BMC Cancer (Aug 2008)
A genetic polymorphism of the osteoprotegerin gene is associated with an increased risk of advanced prostate cancer
Abstract
Abstract Background The purpose of this study was to evaluate the role of osteoprotegerin gene (OPG) polymorphisms as genetic modifiers in the etiology of prostate cancer (PCa) and disease progression. Methods Three hundred and sixty one patients with PCa and 195 normal controls were enrolled in the study, and two genetic polymorphisms, 149 T/C and 950 T/C in the putative promoter region of OPG, were genotyped.
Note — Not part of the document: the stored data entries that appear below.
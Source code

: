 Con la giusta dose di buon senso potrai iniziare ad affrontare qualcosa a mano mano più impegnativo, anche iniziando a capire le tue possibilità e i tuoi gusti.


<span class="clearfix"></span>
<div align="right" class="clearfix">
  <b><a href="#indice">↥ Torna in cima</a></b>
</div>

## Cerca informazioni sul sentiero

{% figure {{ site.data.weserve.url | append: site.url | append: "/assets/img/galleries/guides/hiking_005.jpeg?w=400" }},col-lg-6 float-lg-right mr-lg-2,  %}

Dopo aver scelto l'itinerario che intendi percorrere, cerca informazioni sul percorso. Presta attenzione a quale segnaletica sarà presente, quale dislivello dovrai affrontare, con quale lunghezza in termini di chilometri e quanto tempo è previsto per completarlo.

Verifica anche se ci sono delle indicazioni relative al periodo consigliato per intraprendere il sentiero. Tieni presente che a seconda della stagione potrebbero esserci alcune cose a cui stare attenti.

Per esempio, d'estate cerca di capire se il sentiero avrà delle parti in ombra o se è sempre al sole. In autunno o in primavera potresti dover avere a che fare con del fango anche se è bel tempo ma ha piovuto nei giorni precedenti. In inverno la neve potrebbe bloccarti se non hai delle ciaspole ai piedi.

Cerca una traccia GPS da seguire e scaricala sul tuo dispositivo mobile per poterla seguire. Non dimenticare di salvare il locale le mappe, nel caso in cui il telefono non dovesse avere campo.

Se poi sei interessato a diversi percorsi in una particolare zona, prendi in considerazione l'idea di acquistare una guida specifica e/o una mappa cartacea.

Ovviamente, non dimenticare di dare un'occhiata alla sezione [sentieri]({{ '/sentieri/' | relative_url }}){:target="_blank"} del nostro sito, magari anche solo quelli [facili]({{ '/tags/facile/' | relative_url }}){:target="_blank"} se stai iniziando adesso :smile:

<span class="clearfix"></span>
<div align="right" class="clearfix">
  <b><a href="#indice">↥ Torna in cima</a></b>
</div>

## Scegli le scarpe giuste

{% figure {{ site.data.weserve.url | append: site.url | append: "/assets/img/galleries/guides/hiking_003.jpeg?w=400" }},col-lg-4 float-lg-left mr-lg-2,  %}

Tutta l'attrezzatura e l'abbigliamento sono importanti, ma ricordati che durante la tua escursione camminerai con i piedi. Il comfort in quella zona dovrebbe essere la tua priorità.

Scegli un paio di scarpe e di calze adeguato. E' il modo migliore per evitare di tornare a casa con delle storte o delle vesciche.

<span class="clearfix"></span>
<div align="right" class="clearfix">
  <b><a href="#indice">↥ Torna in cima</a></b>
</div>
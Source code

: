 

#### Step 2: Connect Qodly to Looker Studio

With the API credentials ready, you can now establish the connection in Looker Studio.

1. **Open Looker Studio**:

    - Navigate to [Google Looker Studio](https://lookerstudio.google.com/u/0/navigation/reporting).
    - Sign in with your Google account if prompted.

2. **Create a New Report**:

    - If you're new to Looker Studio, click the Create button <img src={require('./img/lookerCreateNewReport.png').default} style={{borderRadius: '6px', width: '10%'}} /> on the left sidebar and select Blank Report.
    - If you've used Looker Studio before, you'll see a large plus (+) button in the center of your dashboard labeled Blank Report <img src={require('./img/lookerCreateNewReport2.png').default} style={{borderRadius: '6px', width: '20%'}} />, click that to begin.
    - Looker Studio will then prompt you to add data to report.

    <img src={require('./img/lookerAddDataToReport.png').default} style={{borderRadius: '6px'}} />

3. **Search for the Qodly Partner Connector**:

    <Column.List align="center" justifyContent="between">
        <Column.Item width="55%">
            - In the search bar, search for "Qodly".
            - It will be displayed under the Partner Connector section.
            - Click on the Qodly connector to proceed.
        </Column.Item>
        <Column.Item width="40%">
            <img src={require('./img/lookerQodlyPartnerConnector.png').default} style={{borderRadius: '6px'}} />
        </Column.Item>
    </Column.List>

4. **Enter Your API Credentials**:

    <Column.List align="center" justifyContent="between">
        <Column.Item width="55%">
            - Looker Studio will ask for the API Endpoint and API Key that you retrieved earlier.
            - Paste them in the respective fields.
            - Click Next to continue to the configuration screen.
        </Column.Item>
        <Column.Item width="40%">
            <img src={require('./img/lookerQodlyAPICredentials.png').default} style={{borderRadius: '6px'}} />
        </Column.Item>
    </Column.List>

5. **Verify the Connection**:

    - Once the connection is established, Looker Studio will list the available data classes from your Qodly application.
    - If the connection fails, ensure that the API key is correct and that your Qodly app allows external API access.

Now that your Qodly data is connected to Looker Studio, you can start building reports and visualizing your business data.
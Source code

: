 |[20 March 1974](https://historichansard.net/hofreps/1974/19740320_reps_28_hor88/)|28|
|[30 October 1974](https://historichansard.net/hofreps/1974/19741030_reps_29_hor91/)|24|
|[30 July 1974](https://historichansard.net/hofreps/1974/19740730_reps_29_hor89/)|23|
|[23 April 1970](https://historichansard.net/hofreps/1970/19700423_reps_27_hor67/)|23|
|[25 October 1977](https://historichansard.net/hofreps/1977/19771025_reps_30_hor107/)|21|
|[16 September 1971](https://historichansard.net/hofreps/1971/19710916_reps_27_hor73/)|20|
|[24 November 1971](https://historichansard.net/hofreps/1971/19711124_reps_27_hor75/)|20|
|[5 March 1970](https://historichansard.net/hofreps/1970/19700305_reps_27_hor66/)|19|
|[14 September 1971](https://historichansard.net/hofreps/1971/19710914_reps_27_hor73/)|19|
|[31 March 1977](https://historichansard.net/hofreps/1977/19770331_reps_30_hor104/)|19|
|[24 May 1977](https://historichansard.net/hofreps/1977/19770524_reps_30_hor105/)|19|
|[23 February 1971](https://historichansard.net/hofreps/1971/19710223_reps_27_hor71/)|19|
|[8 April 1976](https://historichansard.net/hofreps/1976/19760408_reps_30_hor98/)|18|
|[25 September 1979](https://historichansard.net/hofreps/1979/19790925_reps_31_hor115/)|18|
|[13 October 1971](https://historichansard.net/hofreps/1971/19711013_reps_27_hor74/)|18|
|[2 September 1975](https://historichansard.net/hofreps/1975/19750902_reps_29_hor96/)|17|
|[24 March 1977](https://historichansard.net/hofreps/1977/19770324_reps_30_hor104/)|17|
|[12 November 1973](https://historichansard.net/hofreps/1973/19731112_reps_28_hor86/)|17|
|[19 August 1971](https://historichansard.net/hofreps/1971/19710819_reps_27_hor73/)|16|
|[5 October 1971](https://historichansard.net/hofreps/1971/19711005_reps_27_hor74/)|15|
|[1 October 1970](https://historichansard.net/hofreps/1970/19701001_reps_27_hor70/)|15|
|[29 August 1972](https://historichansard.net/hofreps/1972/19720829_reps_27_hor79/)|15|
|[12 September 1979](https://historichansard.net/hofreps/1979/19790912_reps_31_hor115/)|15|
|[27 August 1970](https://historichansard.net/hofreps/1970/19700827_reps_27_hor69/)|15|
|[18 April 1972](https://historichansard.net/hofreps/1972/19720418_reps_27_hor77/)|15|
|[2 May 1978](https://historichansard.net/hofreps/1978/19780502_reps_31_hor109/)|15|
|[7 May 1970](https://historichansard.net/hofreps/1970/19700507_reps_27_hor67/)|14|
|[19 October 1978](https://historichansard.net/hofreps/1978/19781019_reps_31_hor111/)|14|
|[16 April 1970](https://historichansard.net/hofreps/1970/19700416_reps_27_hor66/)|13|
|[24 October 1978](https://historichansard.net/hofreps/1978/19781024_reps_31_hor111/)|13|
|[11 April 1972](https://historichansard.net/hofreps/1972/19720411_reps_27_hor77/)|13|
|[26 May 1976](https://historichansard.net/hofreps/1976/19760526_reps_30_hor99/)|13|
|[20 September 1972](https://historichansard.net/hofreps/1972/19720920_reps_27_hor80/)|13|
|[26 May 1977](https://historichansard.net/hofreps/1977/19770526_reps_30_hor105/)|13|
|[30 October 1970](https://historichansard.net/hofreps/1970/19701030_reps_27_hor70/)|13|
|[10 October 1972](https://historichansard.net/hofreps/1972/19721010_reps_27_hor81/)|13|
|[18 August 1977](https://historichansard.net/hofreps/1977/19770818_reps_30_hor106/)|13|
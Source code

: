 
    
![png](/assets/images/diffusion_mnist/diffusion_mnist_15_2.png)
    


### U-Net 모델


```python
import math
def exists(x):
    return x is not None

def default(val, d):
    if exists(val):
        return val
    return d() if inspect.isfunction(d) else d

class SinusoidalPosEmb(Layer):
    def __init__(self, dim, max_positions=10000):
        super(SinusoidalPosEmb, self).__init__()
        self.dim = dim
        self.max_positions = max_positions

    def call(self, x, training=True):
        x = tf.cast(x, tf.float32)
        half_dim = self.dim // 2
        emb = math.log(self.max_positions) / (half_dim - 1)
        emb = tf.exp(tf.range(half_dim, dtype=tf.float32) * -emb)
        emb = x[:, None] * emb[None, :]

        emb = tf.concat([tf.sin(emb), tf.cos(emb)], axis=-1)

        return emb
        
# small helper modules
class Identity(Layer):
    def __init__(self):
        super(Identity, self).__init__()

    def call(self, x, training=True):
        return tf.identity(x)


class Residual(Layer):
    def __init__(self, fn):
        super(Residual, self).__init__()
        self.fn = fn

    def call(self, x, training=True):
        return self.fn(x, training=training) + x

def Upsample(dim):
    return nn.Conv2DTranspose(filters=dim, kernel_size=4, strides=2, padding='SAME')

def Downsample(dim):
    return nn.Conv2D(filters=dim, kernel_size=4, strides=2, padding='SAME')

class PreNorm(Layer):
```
Results There was no significant difference in the genotype frequencies between PCa patients and controls (P = 0.939 and 0.294 for 149 T/C and 950 T/C polymorphisms, respectively). However, those patients with TC and TT genotypes in the 950 T/C polymorphism had a significantly increased risk of extraprostatic (age-adjusted odds ratio; aOR = 1.74 and 2.03 for TC and TT genotypes compared with the CC genotype, P = 0.028) and metastatic disease (aOR = 1.72 and 2.76 for TC and TT genotypes compared with the CC genotype, P = 0.009) compared with those with the CC genotype. In addition, analysis of the metastatic PCa patients (Stage D) showed that the presence of the T allele of the OPG 950 T/C polymorphism was an independent risk factor predicting survival by Cox proportional hazard regression analyses (P = 0.031). Conclusion Progression of PCa may be influenced by an intrinsic genetic factor of the host's bone metabolism. The variant C allele of 950 T/C in the OPG promoter may play a major role as a genetic safe guard against progression in patients with PCa.